College recruiting information
| Name | Hometown | School | Height | Weight | 40^{‡} | Commit date |
| J. T. Floyd CB | Greenville, South Carolina | Mann (SC) | 5 ft 11.75 in (1.82 m) | 179.5 lb (81.4 kg) | 4.615 | Jan 31, 2008 |
Recruit ratings: Scout: Rivals: (75)
Overall recruit ranking: Scout: 75 (S) Rivals: 20 (SC) ESPN: 75 (ATH), 29 (SC)
Note: In many cases, Scout, Rivals, 247Sports, On3, and ESPN may conflict in their listings of height and weight.; In these cases, the average was taken. ESPN grades are on a 100-point scale.; Sources: "Michigan Football Commitments". Rivals. Retrieved November 29, 2011.; "2008 Michigan Football Commits". Scout. Retrieved November 29, 2011.; "ESPN". ESPN. Retrieved November 29, 2011.; "Scout.com Team Recruiting Rankings". Scout. Retrieved November 29, 2011.; "2008 Team Ranking". Rivals.com. Retrieved November 29, 2011.;

==College==
Made his career debut against Western Michigan on September 5, 2009 as a redshirt freshman for the 2009 Wolverines. For the 2010 team his 66 tackles ranked sixth in the conference per game for the 2010 Big Ten Conference football season. Floyd notched a key forced fumble in the opening game against Connecticut on September 4. He made his first interception in the 28-24 September 11, 2010 rivalry game victory against Notre Dame. He posted 7 solo tackles and six assists on October 2, 2010 against Indiana and then posted 10 solo tackles and 3 assists the following week in the Paul Bunyan Trophy game against Michigan State on October 9. Floyd accumulated no statistics in the final five games of the season.
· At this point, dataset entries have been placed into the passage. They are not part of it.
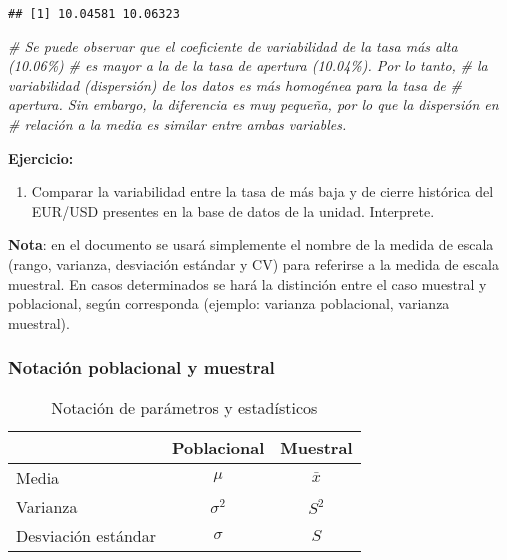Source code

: \documentclass[
]{book}
\newenvironment{Shaded}{\begin{snugshade}}{\end{snugshade}}
\newcommand{\CommentTok}[1]{\textcolor[rgb]{0.56,0.35,0.01}{\textit{#1}}}
\providecommand{\tightlist}{%
  \setlength{\itemsep}{0pt}\setlength{\parskip}{0pt}}
\begin{document}
\begin{verbatim}
## [1] 10.04581 10.06323
\end{verbatim}

\begin{Shaded}
\begin{Highlighting}[]
\CommentTok{\# Se puede observar que el coeficiente de variabilidad de la tasa más alta (10.06\%)}
\CommentTok{\# es mayor a la de la tasa de apertura (10.04\%). Por lo tanto, }
\CommentTok{\# la variabilidad (dispersión) de los datos es más homogénea para la tasa de}
\CommentTok{\# apertura. Sin embargo, la diferencia es muy pequeña, por lo que la dispersión en }
\CommentTok{\# relación a la media es similar entre ambas variables.}
\end{Highlighting}
\end{Shaded}

\textbf{Ejercicio:}

\begin{enumerate}
\def\labelenumi{\arabic{enumi}.}
\tightlist
\item
  Comparar la variabilidad entre la tasa de más baja y de cierre histórica del EUR/USD presentes en la base de datos de la unidad. Interprete.
\end{enumerate}

\textbf{Nota}: en el documento se usará simplemente el nombre de la medida de escala (rango, varianza, desviación estándar y CV) para referirse a la medida de escala muestral. En casos determinados se hará la distinción entre el caso muestral y poblacional, según corresponda (ejemplo: varianza poblacional, varianza muestral).

\hypertarget{notaciuxf3n-poblacional-y-muestral}{%
\subsubsection*{Notación poblacional y muestral}\label{notaciuxf3n-poblacional-y-muestral}}

\begin{table}

\caption{\label{tab:notacion}Notación de parámetros y estadísticos}
\centering
\begin{tabular}[t]{lcc}
\toprule
  & Poblacional & Muestral\\
\midrule
Media & $\mu$ & $\bar{x}$\\
Varianza & $\sigma^2$ & $S^2$\\
Desviación estándar & $\sigma$ & $S$\\
\bottomrule
\end{tabular}
\end{table}
\end{document}
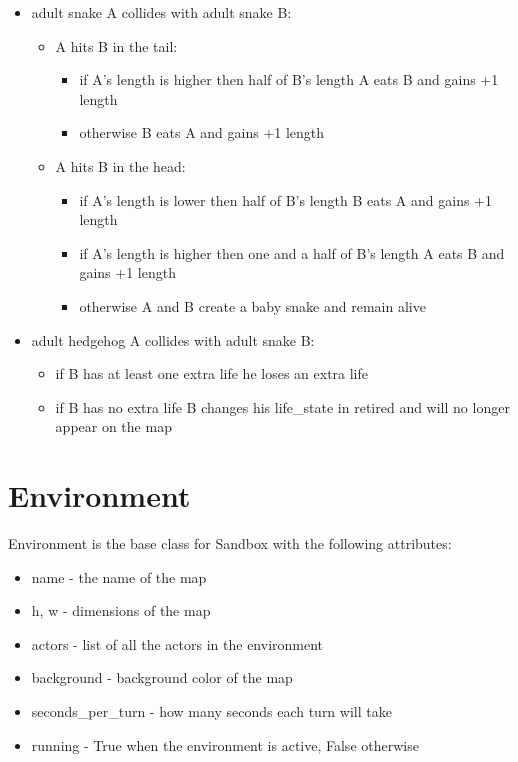    \begin{itemize}
        \item {
            adult snake A collides with adult snake B:
            \begin{itemize}
                \item A hits B in the tail: 
                \begin{itemize}
                    \item if A's length is higher then half of B's length A eats B and gains +1 length
                    \item otherwise B eats A and gains +1 length
                \end{itemize}
                
                \item A hits B in the head:
                \begin{itemize}
                    \item if A's length is lower then half of B's length B eats A and gains +1 length
                    \item if A's length is higher then one and a half of B's length A eats B and gains +1 length
                    \item otherwise A and B create a baby snake and remain alive
                \end{itemize}
            \end{itemize}
        }
        
        \item {
            adult hedgehog A collides with adult snake B:
            \begin{itemize}
                \item if B has at least one extra life he loses an extra life
                
                \item if B has no extra life B changes his life\_state in retired and will no longer appear on the map
            \end{itemize}
        }
        
    \end{itemize}

\section{\Large Environment}
    Environment is the base class for Sandbox with the following attributes:
    \begin{itemize}
        \item name - the name of the map
        \item h, w - dimensions of the map
        \item actors - list of all the actors in the environment
        \item background - background color of the map
        \item seconds\_per\_turn - how many seconds each turn will take
        \item running - True when the environment is active, False otherwise
    \end{itemize}

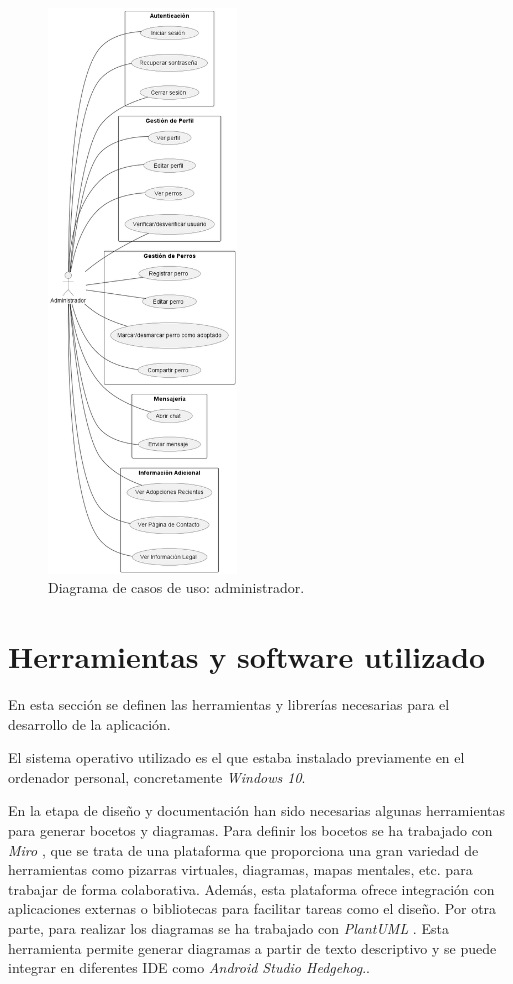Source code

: \documentclass[a4paper, 12pt]{article}
\begin{document}
\begin{figure}[H]
	\begin{center}
		{\includegraphics[width=5cm]{diagram/Admin.png}\par}
		\caption{Diagrama de casos de uso: administrador.}
	\end{center}
\end{figure}





\newpage
\section{Herramientas y software utilizado}

En esta sección se definen las herramientas y librerías necesarias para el desarrollo de la aplicación.

El sistema operativo utilizado es el que estaba instalado previamente en el ordenador personal, concretamente \textit{Windows 10}.

En la etapa de diseño y documentación han sido necesarias algunas herramientas para generar bocetos y diagramas. Para definir los bocetos se ha trabajado con \textit{Miro}  \cite{miro}, que se trata de una plataforma que proporciona una gran variedad de herramientas como pizarras virtuales, diagramas, mapas mentales, etc. para trabajar de forma colaborativa. Además, esta plataforma ofrece integración con aplicaciones externas o bibliotecas para facilitar tareas como el diseño. Por otra parte, para realizar los diagramas se ha trabajado con \textit{PlantUML}  \cite{plantuml}. Esta herramienta permite generar diagramas a partir de texto descriptivo y se puede integrar en diferentes IDE como \textit{Android Studio Hedgehog}..
\end{document}
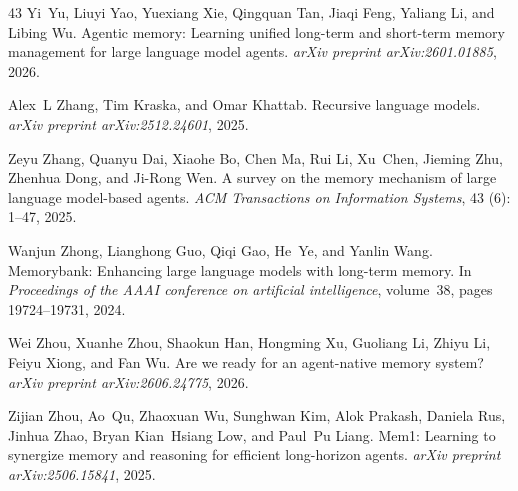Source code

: \begin{thebibliography}{43}
Yi~Yu, Liuyi Yao, Yuexiang Xie, Qingquan Tan, Jiaqi Feng, Yaliang Li, and Libing Wu.
\newblock Agentic memory: Learning unified long-term and short-term memory management for large language model agents.
\newblock \emph{arXiv preprint arXiv:2601.01885}, 2026.

Alex~L Zhang, Tim Kraska, and Omar Khattab.
\newblock Recursive language models.
\newblock \emph{arXiv preprint arXiv:2512.24601}, 2025{}.

Zeyu Zhang, Quanyu Dai, Xiaohe Bo, Chen Ma, Rui Li, Xu~Chen, Jieming Zhu, Zhenhua Dong, and Ji-Rong Wen.
\newblock A survey on the memory mechanism of large language model-based agents.
\newblock \emph{ACM Transactions on Information Systems}, 43 (6): 1--47, 2025{}.

Wanjun Zhong, Lianghong Guo, Qiqi Gao, He~Ye, and Yanlin Wang.
\newblock Memorybank: Enhancing large language models with long-term memory.
\newblock In \emph{Proceedings of the AAAI conference on artificial intelligence}, volume~38, pages 19724--19731, 2024.

Wei Zhou, Xuanhe Zhou, Shaokun Han, Hongming Xu, Guoliang Li, Zhiyu Li, Feiyu Xiong, and Fan Wu.
\newblock Are we ready for an agent-native memory system?
\newblock \emph{arXiv preprint arXiv:2606.24775}, 2026.

Zijian Zhou, Ao~Qu, Zhaoxuan Wu, Sunghwan Kim, Alok Prakash, Daniela Rus, Jinhua Zhao, Bryan Kian~Hsiang Low, and Paul~Pu Liang.
\newblock Mem1: Learning to synergize memory and reasoning for efficient long-horizon agents.
\newblock \emph{arXiv preprint arXiv:2506.15841}, 2025.

\end{thebibliography}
He suffered ankle ligament damage on Tuesday November 2 during practice that required season-ending surgery.

Floyd did not recover from his injury in time for spring practice and found himself battling for a starting position prior to his fourth-year junior season. He switched from #12 to #8 (formerly worn by Jonas Mouton) prior to the 2011 season. He made his second interception the against Notre Dame on September 10, 2011 in the first night game at Michigan Stadium. He added another interception against Illinois on November 12. The interception came when Michigan was protecting a 17-7 lead in the fourth quarter. He was an honorable mention 2011 All-Big Ten Conference selection by both the coaches and the media for the 2011 Wolverines. Floyd finished among the conference leaders in passes defended/game (.77, t-5th). Floyd started 12 games in 2012, recording 48 tackles and 5 pass break ups. He was also a 2012 All-Big Ten honorable mention selection by both the coaches and the media for the 2012 Wolverines.

Coach Brady Hoke has suspended J.T. Floyd for undisclosed reasons, and he will not travel with the team to the January 1, 2013 Outback Bowl.